INPUT RECORDS: Begin

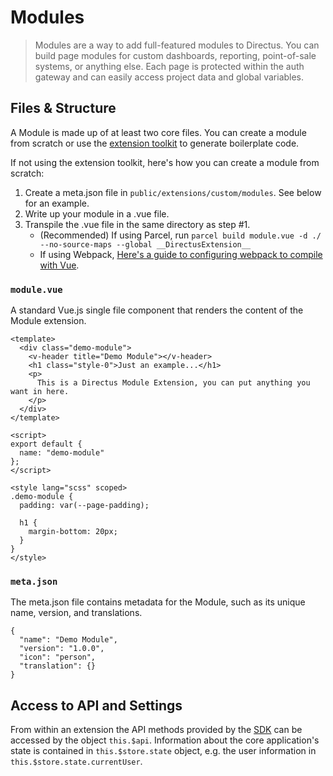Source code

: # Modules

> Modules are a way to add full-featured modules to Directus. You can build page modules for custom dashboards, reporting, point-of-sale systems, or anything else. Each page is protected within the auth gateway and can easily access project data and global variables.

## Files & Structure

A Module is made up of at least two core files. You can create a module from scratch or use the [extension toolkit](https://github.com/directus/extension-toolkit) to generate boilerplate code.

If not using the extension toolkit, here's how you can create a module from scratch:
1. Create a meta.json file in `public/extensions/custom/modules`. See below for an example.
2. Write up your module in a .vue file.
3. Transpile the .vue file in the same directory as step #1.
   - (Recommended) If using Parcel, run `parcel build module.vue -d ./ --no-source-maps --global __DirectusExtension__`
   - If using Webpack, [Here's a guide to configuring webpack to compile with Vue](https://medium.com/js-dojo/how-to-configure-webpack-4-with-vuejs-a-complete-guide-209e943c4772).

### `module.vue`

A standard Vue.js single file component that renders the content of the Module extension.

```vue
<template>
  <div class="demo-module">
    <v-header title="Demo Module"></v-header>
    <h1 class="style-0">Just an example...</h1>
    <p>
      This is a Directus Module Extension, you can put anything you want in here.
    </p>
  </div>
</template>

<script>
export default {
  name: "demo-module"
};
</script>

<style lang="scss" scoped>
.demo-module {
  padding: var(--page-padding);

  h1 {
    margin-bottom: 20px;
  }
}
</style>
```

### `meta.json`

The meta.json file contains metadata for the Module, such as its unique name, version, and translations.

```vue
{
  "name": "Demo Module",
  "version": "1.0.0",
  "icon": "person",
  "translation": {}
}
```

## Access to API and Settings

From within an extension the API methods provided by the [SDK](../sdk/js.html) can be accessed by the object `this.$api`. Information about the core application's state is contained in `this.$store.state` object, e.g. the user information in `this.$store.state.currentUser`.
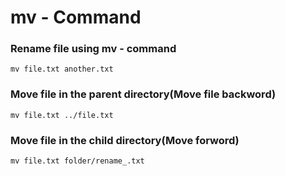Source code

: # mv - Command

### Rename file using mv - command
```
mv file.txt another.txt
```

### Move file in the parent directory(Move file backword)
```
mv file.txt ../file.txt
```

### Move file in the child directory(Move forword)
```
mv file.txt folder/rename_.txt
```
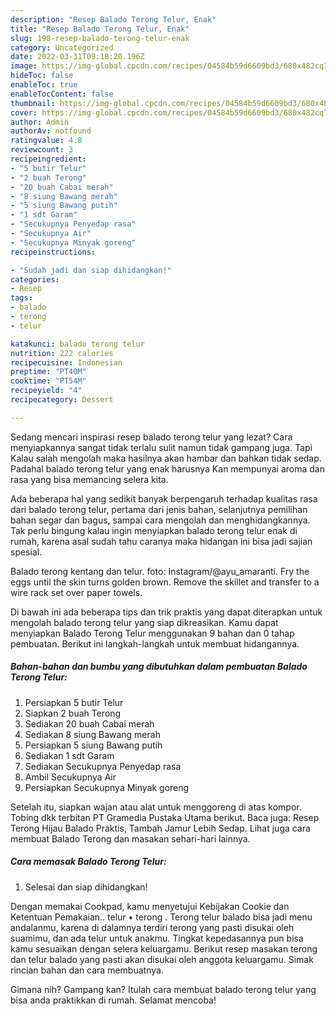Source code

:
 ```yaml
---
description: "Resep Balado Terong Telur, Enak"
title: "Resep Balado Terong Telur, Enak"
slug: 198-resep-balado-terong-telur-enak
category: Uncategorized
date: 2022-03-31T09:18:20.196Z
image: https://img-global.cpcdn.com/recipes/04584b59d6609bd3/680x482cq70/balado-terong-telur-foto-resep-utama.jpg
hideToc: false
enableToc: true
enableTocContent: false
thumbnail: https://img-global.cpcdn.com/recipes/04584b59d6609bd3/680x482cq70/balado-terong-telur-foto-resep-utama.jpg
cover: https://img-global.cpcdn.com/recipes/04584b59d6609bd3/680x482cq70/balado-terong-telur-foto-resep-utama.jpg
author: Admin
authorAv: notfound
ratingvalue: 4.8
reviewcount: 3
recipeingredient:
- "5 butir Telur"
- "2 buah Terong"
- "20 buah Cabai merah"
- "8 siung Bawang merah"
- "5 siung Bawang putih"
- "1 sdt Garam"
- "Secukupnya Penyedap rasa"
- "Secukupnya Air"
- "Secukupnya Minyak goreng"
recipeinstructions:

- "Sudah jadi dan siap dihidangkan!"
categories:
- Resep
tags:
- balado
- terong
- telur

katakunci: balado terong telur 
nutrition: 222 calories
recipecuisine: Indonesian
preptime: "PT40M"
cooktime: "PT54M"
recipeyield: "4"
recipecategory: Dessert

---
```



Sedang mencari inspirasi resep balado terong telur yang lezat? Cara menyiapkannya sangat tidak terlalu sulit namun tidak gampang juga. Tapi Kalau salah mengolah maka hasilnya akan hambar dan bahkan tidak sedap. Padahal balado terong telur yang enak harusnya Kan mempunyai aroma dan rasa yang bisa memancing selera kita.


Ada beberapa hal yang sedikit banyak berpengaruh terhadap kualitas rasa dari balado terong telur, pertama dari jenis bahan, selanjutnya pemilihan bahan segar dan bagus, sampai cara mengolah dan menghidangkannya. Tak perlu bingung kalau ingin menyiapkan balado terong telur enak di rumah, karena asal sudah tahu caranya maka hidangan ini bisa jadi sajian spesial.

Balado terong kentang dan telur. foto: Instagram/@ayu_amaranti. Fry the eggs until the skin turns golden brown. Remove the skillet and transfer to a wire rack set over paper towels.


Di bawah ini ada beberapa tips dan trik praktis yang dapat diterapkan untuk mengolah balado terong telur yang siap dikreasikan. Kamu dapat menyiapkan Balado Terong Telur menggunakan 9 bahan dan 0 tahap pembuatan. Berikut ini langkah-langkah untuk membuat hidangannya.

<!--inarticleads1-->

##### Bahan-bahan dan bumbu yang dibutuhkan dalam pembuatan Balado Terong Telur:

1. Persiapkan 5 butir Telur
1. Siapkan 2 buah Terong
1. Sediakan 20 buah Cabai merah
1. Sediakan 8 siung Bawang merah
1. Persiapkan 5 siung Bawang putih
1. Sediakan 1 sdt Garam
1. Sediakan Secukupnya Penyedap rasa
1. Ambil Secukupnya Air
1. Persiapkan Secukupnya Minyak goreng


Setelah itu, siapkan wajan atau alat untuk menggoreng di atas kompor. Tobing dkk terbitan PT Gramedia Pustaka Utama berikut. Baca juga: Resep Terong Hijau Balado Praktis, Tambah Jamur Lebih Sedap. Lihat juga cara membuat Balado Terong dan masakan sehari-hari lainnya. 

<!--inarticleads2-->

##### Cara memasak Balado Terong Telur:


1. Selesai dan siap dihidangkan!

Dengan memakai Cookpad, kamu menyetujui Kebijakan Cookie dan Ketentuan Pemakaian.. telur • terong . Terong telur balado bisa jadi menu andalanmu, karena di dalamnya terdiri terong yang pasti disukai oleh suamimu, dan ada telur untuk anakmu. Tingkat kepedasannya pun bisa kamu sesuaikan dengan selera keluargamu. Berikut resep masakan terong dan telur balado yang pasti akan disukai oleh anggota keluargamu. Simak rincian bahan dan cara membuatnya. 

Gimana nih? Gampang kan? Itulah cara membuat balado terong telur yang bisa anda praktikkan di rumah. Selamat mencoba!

INPUT RECORDS: End

### ASSIGNED TASK
Show, from the material above, each line that includes the string "Persiapkan".

### EXERCISE SOLUTION
1. Persiapkan 5 butir Telur
1. Persiapkan 5 siung Bawang putih
1. Persiapkan Secukupnya Minyak goreng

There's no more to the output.